Recovery of Discount Store Competitiveness
Positive Impact on SSG.com Dominance Enhancement

[Asia Economy Reporter Minji Lee] Eugene Investment & Securities maintained a buy rating and a target price of 210,000 KRW for Emart on the 7th, expecting improved earnings due to expanded market dominance.

[Click eStock] "Emart, Earnings Improvement Expected with Market Dominance Expansion" View original image


In the fourth quarter, Emart's sales are estimated to have grown 16% year-on-year to 5.6194 trillion KRW. Operating profit is expected to have turned positive at 75.1 billion KRW. This is due to the expanded contribution of the PP Center (Picking & Packing) and the renovation effect, which continuously boosted the existing store growth rate of discount stores.


Researcher Younghoon Joo of Eugene Investment & Securities said, "Last month, there was one less public holiday compared to the previous year," adding, "Despite the negative factor of shortened business hours due to strengthened social distancing, food demand increased, resulting in a favorable growth trend."


[Click eStock] "Emart, Earnings Improvement Expected with Market Dominance Expansion" View original image


SSG.com, which accounts for a large part of Emart's corporate value assessment, is also expected to show high growth. This is because online food purchase demand has expanded again due to the resurgence of COVID-19. In November last year, Emart Mall's transaction growth rate recorded 40% compared to the same period last year, and it is estimated to have expanded by about 50-60% in December.

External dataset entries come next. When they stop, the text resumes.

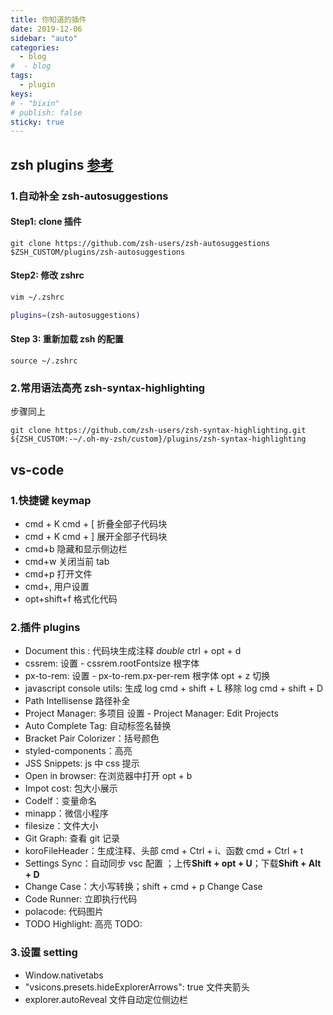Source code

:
 ```yaml
---
title: 你知道的插件
date: 2019-12-06
sidebar: "auto"
categories:
  - blog
#  - blog
tags:
  - plugin
keys:
# - "bixin"
# publish: false
sticky: true
---
```


## zsh plugins [参考](https://segmentfault.com/a/1190000013612471)

### 1.自动补全 zsh-autosuggestions

#### Step1: clone 插件

`git clone https://github.com/zsh-users/zsh-autosuggestions $ZSH_CUSTOM/plugins/zsh-autosuggestions`

#### Step2: 修改 zshrc

```sh
vim ~/.zshrc

plugins=(zsh-autosuggestions)
```

#### Step 3: 重新加载 zsh 的配置

`source ~/.zshrc`

### 2.常用语法高亮 zsh-syntax-highlighting

步骤同上

`git clone https://github.com/zsh-users/zsh-syntax-highlighting.git ${ZSH_CUSTOM:-~/.oh-my-zsh/custom}/plugins/zsh-syntax-highlighting`

## vs-code

### 1.快捷键 keymap

- cmd + K cmd + [ 折叠全部子代码块
- cmd + K cmd + ] 展开全部子代码块
- cmd+b 隐藏和显示侧边栏
- cmd+w 关闭当前 tab
- cmd+p 打开文件
- cmd+, 用户设置
- opt+shift+f 格式化代码

### 2.插件 plugins

- Document this : 代码块生成注释 _double_ ctrl + opt + d
- cssrem: 设置 - cssrem.rootFontsize 根字体
- px-to-rem: 设置 - px-to-rem.px-per-rem 根字体 opt + z 切换
- javascript console utils: 生成 log cmd + shift + L 移除 log cmd + shift + D
- Path Intellisense 路径补全
- Project Manager: 多项目 设置 - Project Manager: Edit Projects
- Auto Complete Tag: 自动标签名替换
- Bracket Pair Colorizer：括号颜色
- styled-components：高亮
- JSS Snippets: js 中 css 提示
- Open in browser: 在浏览器中打开 opt + b
- Impot cost: 包大小展示
- Codelf：变量命名
- minapp：微信小程序
- filesize：文件大小
- Git Graph: 查看 git 记录
- koroFileHeader：生成注释、头部 cmd + Ctrl + i、函数 cmd + Ctrl + t
- Settings Sync：自动同步 vsc 配置 ；上传**Shift + opt + U**；下载**Shift + Alt + D**
- Change Case：大小写转换；shift + cmd + p Change Case
- Code Runner: 立即执行代码
- polacode: 代码图片
- TODO Highlight: 高亮 TODO:

### 3.设置 setting

- Window.nativetabs
- ​"vsicons.presets.hideExplorerArrows": true 文件夹箭头
- explorer.autoReveal 文件自动定位侧边栏

<br/>
<Valine></Valine>
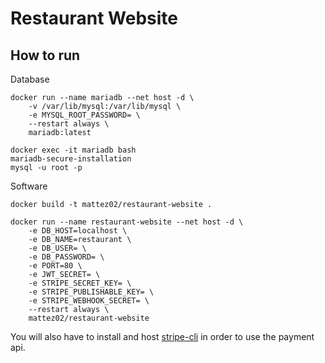 # Restaurant Website

## How to run
Database
```
docker run --name mariadb --net host -d \
    -v /var/lib/mysql:/var/lib/mysql \
    -e MYSQL_ROOT_PASSWORD= \
    --restart always \
    mariadb:latest

docker exec -it mariadb bash
mariadb-secure-installation
mysql -u root -p 
```

Software
```
docker build -t mattez02/restaurant-website .

docker run --name restaurant-website --net host -d \
    -e DB_HOST=localhost \
    -e DB_NAME=restaurant \
    -e DB_USER= \
    -e DB_PASSWORD= \
    -e PORT=80 \
    -e JWT_SECRET= \
    -e STRIPE_SECRET_KEY= \
    -e STRIPE_PUBLISHABLE_KEY= \
    -e STRIPE_WEBHOOK_SECRET= \
    --restart always \
    mattez02/restaurant-website
```

You will also have to install and host [stripe-cli](https://github.com/stripe/stripe-cli#installation) in order to use the payment api.
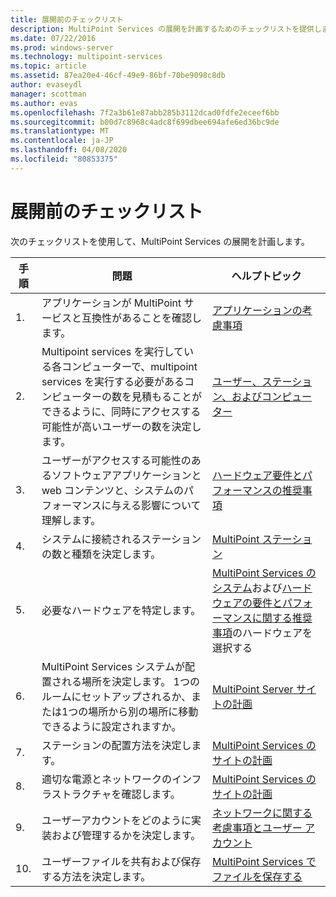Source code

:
 ```yaml
---
title: 展開前のチェックリスト
description: MultiPoint Services の展開を計画するためのチェックリストを提供します。
ms.date: 07/22/2016
ms.prod: windows-server
ms.technology: multipoint-services
ms.topic: article
ms.assetid: 87ea20e4-46cf-49e9-86bf-70be9098c8db
author: evaseydl
manager: scottman
ms.author: evas
ms.openlocfilehash: 7f2a3b61e87abb285b3112dcad0fdfe2eceef6bb
ms.sourcegitcommit: b00d7c8968c4adc8f699dbee694afe6ed36bc9de
ms.translationtype: MT
ms.contentlocale: ja-JP
ms.lasthandoff: 04/08/2020
ms.locfileid: "80853375"
---
```

# <a name="predeployment-checklist"></a>展開前のチェックリスト
次のチェックリストを使用して、MultiPoint Services の展開を計画します。  
  
|手順|問題|ヘルプトピック|  
|--------|---------|--------------|  
|1.|アプリケーションが MultiPoint サービスと互換性があることを確認します。|[アプリケーションの考慮事項](Application-Considerations.md)|  
|2.|Multipoint services を実行している各コンピューターで、multipoint services を実行する必要があるコンピューターの数を見積もることができるように、同時にアクセスする可能性が高いユーザーの数を決定します。|[ユーザー、ステーション、およびコンピューター](MultiPoint-services-Site-Planning.md#users-stations-and-computers)|  
|3.|ユーザーがアクセスする可能性のあるソフトウェアアプリケーションと web コンテンツと、システムのパフォーマンスに与える影響について理解します。|[ハードウェア要件とパフォーマンスの推奨事項](hardware-and-performance-recommendations.md)|  
|4.|システムに接続されるステーションの数と種類を決定します。|[MultiPoint ステーション](MultiPoint-services-Stations.md)|  
|5.|必要なハードウェアを特定します。|[MultiPoint Services のシステム](Selecting-Hardware-for-Your-MultiPoint-services-System.md)および[ハードウェアの要件とパフォーマンスに関する推奨事項](hardware-and-performance-recommendations.md)のハードウェアを選択する|  
|6.|MultiPoint Services システムが配置される場所を決定します。 1つのルームにセットアップされるか、または1つの場所から別の場所に移動できるように設定されますか。|[MultiPoint Server サイトの計画](MultiPoint-services-Site-Planning.md)|  
|7.|ステーションの配置方法を決定します。|[MultiPoint Services のサイトの計画](MultiPoint-services-Site-Planning.md)|  
|8.|適切な電源とネットワークのインフラストラクチャを確認します。|[MultiPoint Services のサイトの計画](MultiPoint-services-Site-Planning.md)|  
|9.|ユーザーアカウントをどのように実装および管理するかを決定します。|[ネットワークに関する考慮事項とユーザー アカウント](Network-Considerations-and-User-Accounts.md)|  
|10.|ユーザーファイルを共有および保存する方法を決定します。|[MultiPoint Services でファイルを保存する](Storing-Files-with-MultiPoint-services.md)|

Researcher Joo said, "Among subsidiaries, Shinsegae Food and Chosun Hotel sectors inevitably suffered damage due to COVID-19," but added, "However, this is expected to be sufficiently offset by the consolidation effect of Emart24 and Shinsegae TV Shopping subsidiaries."


The recovery of discount store competitiveness and the strengthening of SSG.com's dominance in the online food market are positive for the company. Specialty stores, which had recorded large losses in the past, have also completed restructuring and are no longer considered risk factors.



Researcher Younghoon Joo explained, "Since the base for last year's first half earnings was low, a significant increase in operating profit is expected," and added, "The recent relatively sluggish stock price trend was due to a concentration in some leading sectors, not a decline in corporate value."


This content was produced with the assistance of AI translation services.